Effective violence prevention before, during, and after large events means investing in the structural conditions that reduce vulnerability year-round: stable and affordable housing, access to healthcare and mental health services, strong worker and labor protections, immigration relief and legal stability, and sustainably funded community-based services led by those with lived experience.
It also means resisting harmful responses. Host cities should avoid enforcement-heavy approaches — sweeps, stings, and surveillance expansions — that displace and criminalize the communities most at risk. As called for by Cast and allied organizations, FIFA, LA28, and host cities should work closely with community partners, prioritize housing and worker protections before and after the events, and ensure that anti-trafficking efforts are guided by a public health and human rights framework rather than a criminal-legal one.

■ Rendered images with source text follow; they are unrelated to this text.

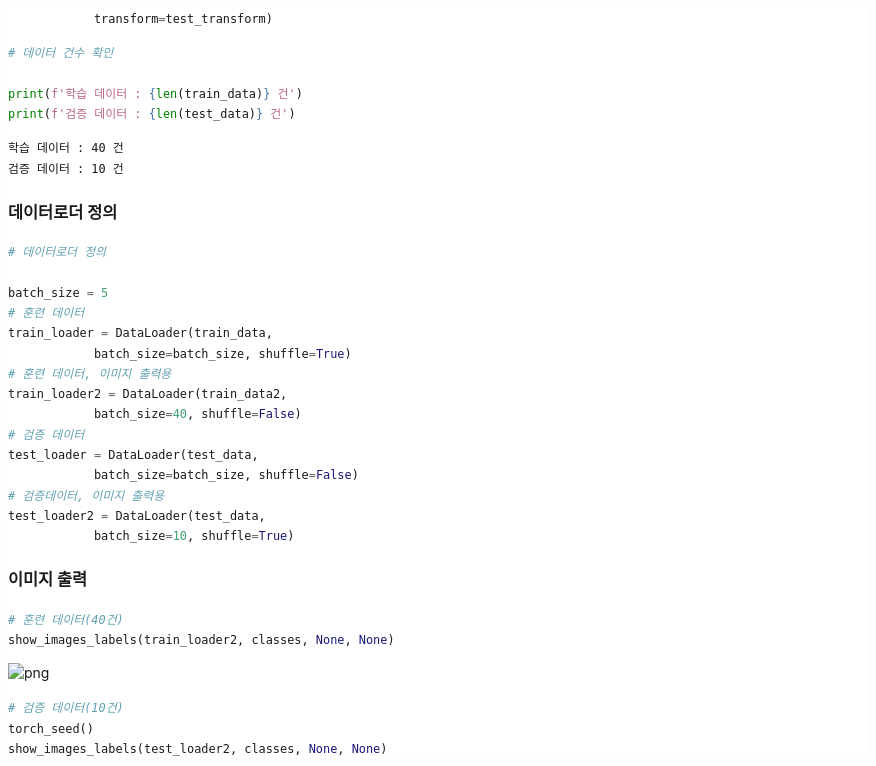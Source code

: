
 ```python
            transform=test_transform)
```


```python
# 데이터 건수 확인

print(f'학습 데이터 : {len(train_data)} 건')
print(f'검증 데이터 : {len(test_data)} 건')
```

    학습 데이터 : 40 건
    검증 데이터 : 10 건
    

### 데이터로더 정의


```python
# 데이터로더 정의

batch_size = 5
# 훈련 데이터
train_loader = DataLoader(train_data, 
            batch_size=batch_size, shuffle=True)
# 훈련 데이터, 이미지 출력용
train_loader2 = DataLoader(train_data2, 
            batch_size=40, shuffle=False)
# 검증 데이터
test_loader = DataLoader(test_data, 
            batch_size=batch_size, shuffle=False)
# 검증데이터, 이미지 출력용
test_loader2 = DataLoader(test_data, 
            batch_size=10, shuffle=True)
```

### 이미지 출력


```python
# 훈련 데이터(40건)
show_images_labels(train_loader2, classes, None, None)
```


    
![png](output_48_0.png)
    



```python
# 검증 데이터(10건)
torch_seed()
show_images_labels(test_loader2, classes, None, None)
```


    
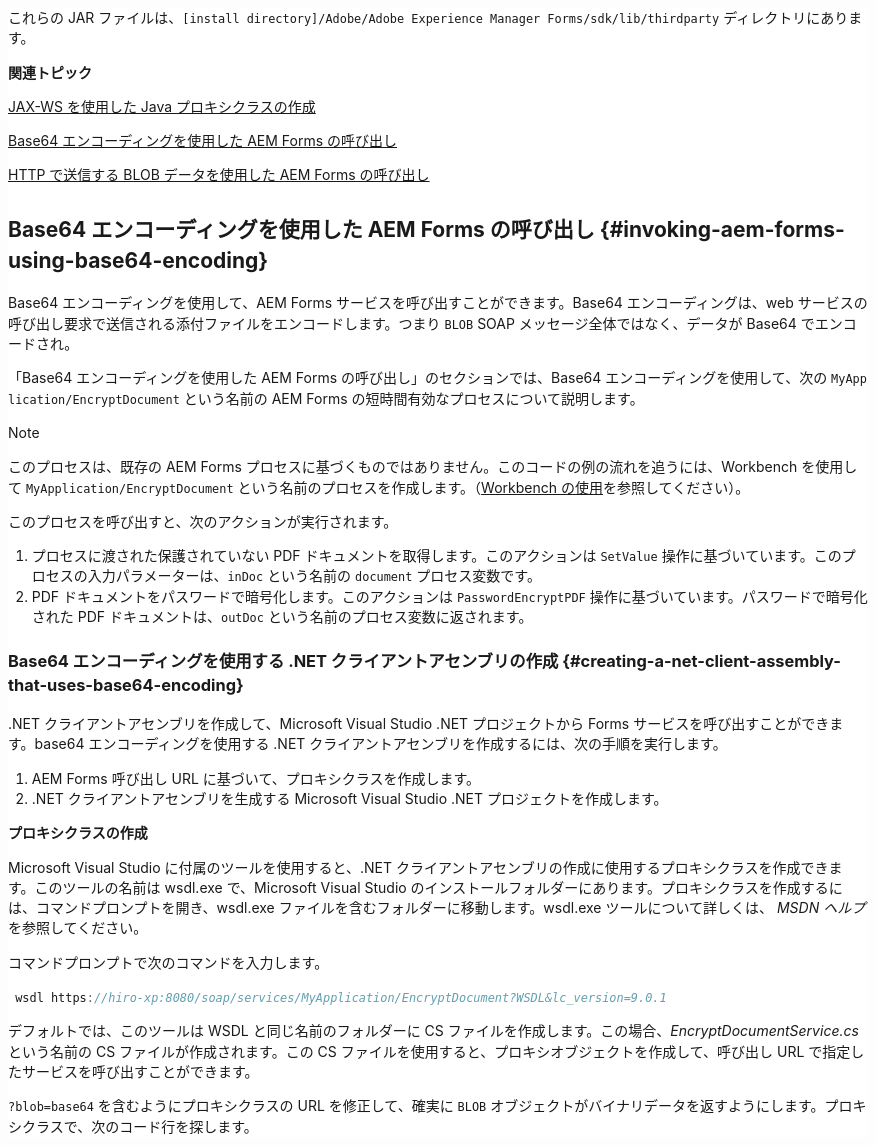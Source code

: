    これらの JAR ファイルは、`[install directory]/Adobe/Adobe Experience Manager Forms/sdk/lib/thirdparty` ディレクトリにあります。

**関連トピック**

[JAX-WS を使用した Java プロキシクラスの作成](#creating-java-proxy-classes-using-jax-ws)

[Base64 エンコーディングを使用した AEM Forms の呼び出し](#invoking-aem-forms-using-base64-encoding)

[HTTP で送信する BLOB データを使用した AEM Forms の呼び出し](#invoking-aem-forms-using-blob-data-over-http)

## Base64 エンコーディングを使用した AEM Forms の呼び出し {#invoking-aem-forms-using-base64-encoding}

Base64 エンコーディングを使用して、AEM Forms サービスを呼び出すことができます。Base64 エンコーディングは、web サービスの呼び出し要求で送信される添付ファイルをエンコードします。つまり `BLOB` SOAP メッセージ全体ではなく、データが Base64 でエンコードされ。

「Base64 エンコーディングを使用した AEM Forms の呼び出し」のセクションでは、Base64 エンコーディングを使用して、次の `MyApplication/EncryptDocument` という名前の AEM Forms の短時間有効なプロセスについて説明します。

>[!NOTE]
>
>このプロセスは、既存の AEM Forms プロセスに基づくものではありません。このコードの例の流れを追うには、Workbench を使用して `MyApplication/EncryptDocument` という名前のプロセスを作成します。（[Workbench の使用](https://www.adobe.com/go/learn_aemforms_workbench_63_jp)を参照してください）。

このプロセスを呼び出すと、次のアクションが実行されます。

1. プロセスに渡された保護されていない PDF ドキュメントを取得します。このアクションは `SetValue` 操作に基づいています。このプロセスの入力パラメーターは、`inDoc` という名前の `document` プロセス変数です。
1. PDF ドキュメントをパスワードで暗号化します。このアクションは `PasswordEncryptPDF` 操作に基づいています。パスワードで暗号化された PDF ドキュメントは、`outDoc` という名前のプロセス変数に返されます。

### Base64 エンコーディングを使用する .NET クライアントアセンブリの作成 {#creating-a-net-client-assembly-that-uses-base64-encoding}

.NET クライアントアセンブリを作成して、Microsoft Visual Studio .NET プロジェクトから Forms サービスを呼び出すことができます。base64 エンコーディングを使用する .NET クライアントアセンブリを作成するには、次の手順を実行します。

1. AEM Forms 呼び出し URL に基づいて、プロキシクラスを作成します。
1. .NET クライアントアセンブリを生成する Microsoft Visual Studio .NET プロジェクトを作成します。

**プロキシクラスの作成**

Microsoft Visual Studio に付属のツールを使用すると、.NET クライアントアセンブリの作成に使用するプロキシクラスを作成できます。このツールの名前は wsdl.exe で、Microsoft Visual Studio のインストールフォルダーにあります。プロキシクラスを作成するには、コマンドプロンプトを開き、wsdl.exe ファイルを含むフォルダーに移動します。wsdl.exe ツールについて詳しくは、 *MSDN ヘルプ*&#x200B;を参照してください。

コマンドプロンプトで次のコマンドを入力します。

```java
 wsdl https://hiro-xp:8080/soap/services/MyApplication/EncryptDocument?WSDL&lc_version=9.0.1
```

デフォルトでは、このツールは WSDL と同じ名前のフォルダーに CS ファイルを作成します。この場合、*EncryptDocumentService.cs* という名前の CS ファイルが作成されます。この CS ファイルを使用すると、プロキシオブジェクトを作成して、呼び出し URL で指定したサービスを呼び出すことができます。

`?blob=base64` を含むようにプロキシクラスの URL を修正して、確実に `BLOB` オブジェクトがバイナリデータを返すようにします。プロキシクラスで、次のコード行を探します。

Additionally, both the 2026 World Cup and the 2028 Olympics are designated National Special Security Events, meaning the U.S. Secret Service leads federal security coordination, with local law enforcement collaborating with federal agencies, including immigration enforcement. This has real consequences for survivors and vulnerable communities: federal immigration enforcement — which has been sued for deporting trafficking survivors on protective visas— will have a taxpayer-funded, militarized presence at these events.
Cast works daily with survivors who seek to hold their traffickers accountable through the criminal legal system and trains government partners to respond to human trafficking – but we oppose approaches that treat surveillance, arrest, and deportation as prevention. Responses that criminalize survivors, sex workers, unhoused people, and immigrant communities do not reduce trafficking — they deepen the vulnerability that makes exploitation possible in the first place.